Mary Olive Thomas Demonstration Forest
Star Gaze 2008

Forest Ecology Preserve Star Gaze
January 12, 2008

At the invitation of Jennifer Lolley, administrator of the Forest Ecology Preserve in Auburn, we helped share the night sky with an estimated 200+ visitors who braved the January cold to enjoy the experience.  Representing AAS were:

  • Mike Holley, CPC 1100 SCT
  • Russell Whigham, C-11 SCT
  • Alan and Susie Cook, 10-inch Meade LX-50 SCT
  • Allen Screws, the AAS 8-inch Dobsonian 
  • William and Olivia Baugh, 18-inch StarMaster Dobsonian
  • Rhon and Joyce Jenkins 
  • Jeff Louge and Erika Lefever 
  • Frank Ward
The event was held on the grounds of the Mary Olive Thomas Demonstration Forest, located on Moore’s Mill Road.  Jennifer had astronomical exhibits set up under the pavilion along with patio heaters as warming stations.  Snacks provided for the guests included coffee, hot cocoa, Rocket juice (Kool-Aid), Milky Ways and Moon Pies, and Starbursts.  She also had red lens filters for the visitors’ flashlights.

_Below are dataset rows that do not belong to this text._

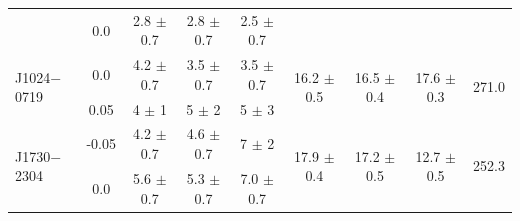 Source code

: \documentclass[useAMS,usenatbib]{mn2e}
\begin{document}
\begin{table}
\begin{center}
\begin{tabular}{lcccccccc}
                              & 0.0   &  2.8 $\pm$ 0.7  & 2.8 $\pm$ 0.7  & 2.5 $\pm$ 0.7    &                                 &                                 &                                   &                          \\
\multirow{2}{*}{J1024$-$0719} & 0.0   &  4.2 $\pm$ 0.7  & 3.5 $\pm$ 0.7  & 3.5 $\pm$ 0.7    & \multirow{2}{*}{16.2 $\pm$ 0.5} & \multirow{2}{*}{16.5 $\pm$ 0.4 }& \multirow{2}{*}{17.6 $\pm$ 0.3}   &  \multirow{2}{*}{271.0}  \\
                              & 0.05  &    4 $\pm$ 1    &   5 $\pm$ 2    &   5 $\pm$ 3      &                                 &                                 &                                   &                          \\
\multirow{2}{*}{J1730$-$2304} & -0.05 &  4.2 $\pm$ 0.7  & 4.6 $\pm$ 0.7  &   7 $\pm$ 2      & \multirow{2}{*}{17.9 $\pm$ 0.4} & \multirow{2}{*}{17.2 $\pm$ 0.5 }& \multirow{2}{*}{12.7 $\pm$ 0.5}   &  \multirow{2}{*}{252.3}  \\
                              & 0.0   &  5.6 $\pm$ 0.7  & 5.3 $\pm$ 0.7  & 7.0 $\pm$ 0.7    &                                 &                                 &                                   &                          \\
\hline
\end{tabular}
\end{center}
\end{table}

\newpage
\end{document}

For most of the afternoon the skies were overcast.  We went with the Clear Sky Clock prediction of clearing by 8:00.  By 5:00PM as we began setting up the telescopes, we could see breaks in the clouds and were rewarded with mostly clear skies by 7:30.

Promptly at 7:00PM, the program began with a welcome by Jennifer followed by an overview of the evening’s activities.  She then introduced AAS president, Rhon Jenkins, who in turn introduced the AAS members who brought their telescopes.  Rhon then went on to explain how the telescope enables us to see small and faint objects in the night sky, using the AAS 8-inch loaned scope in the demonstration.  At the conclusion of Rhon’s talk, the visitors headed out into the darkness.

Out on the observing field, Jennifer siphoned off some of the group for a constellation recognition presentation using her green laser pointer, while other visitors queued up behind the telescopes.  The  four-day-old Moon, Uranus, and Pallas, had slipped behind the pine trees, and Comet Tuttle was hazed out by the time the visitors approached the scopes, but with the Moon out of the way, the prospects of the winter deep-sky objects were suddenly an option.  Guests were treated to views of Mars, the Orion Nebula, open clusters M-35, M-41, M-46, M-47, and the Andromeda Galaxy.

Thanks to Jennifer Lolley and AAS event coordinator, Rhon Jenkins, for his work to make this happen.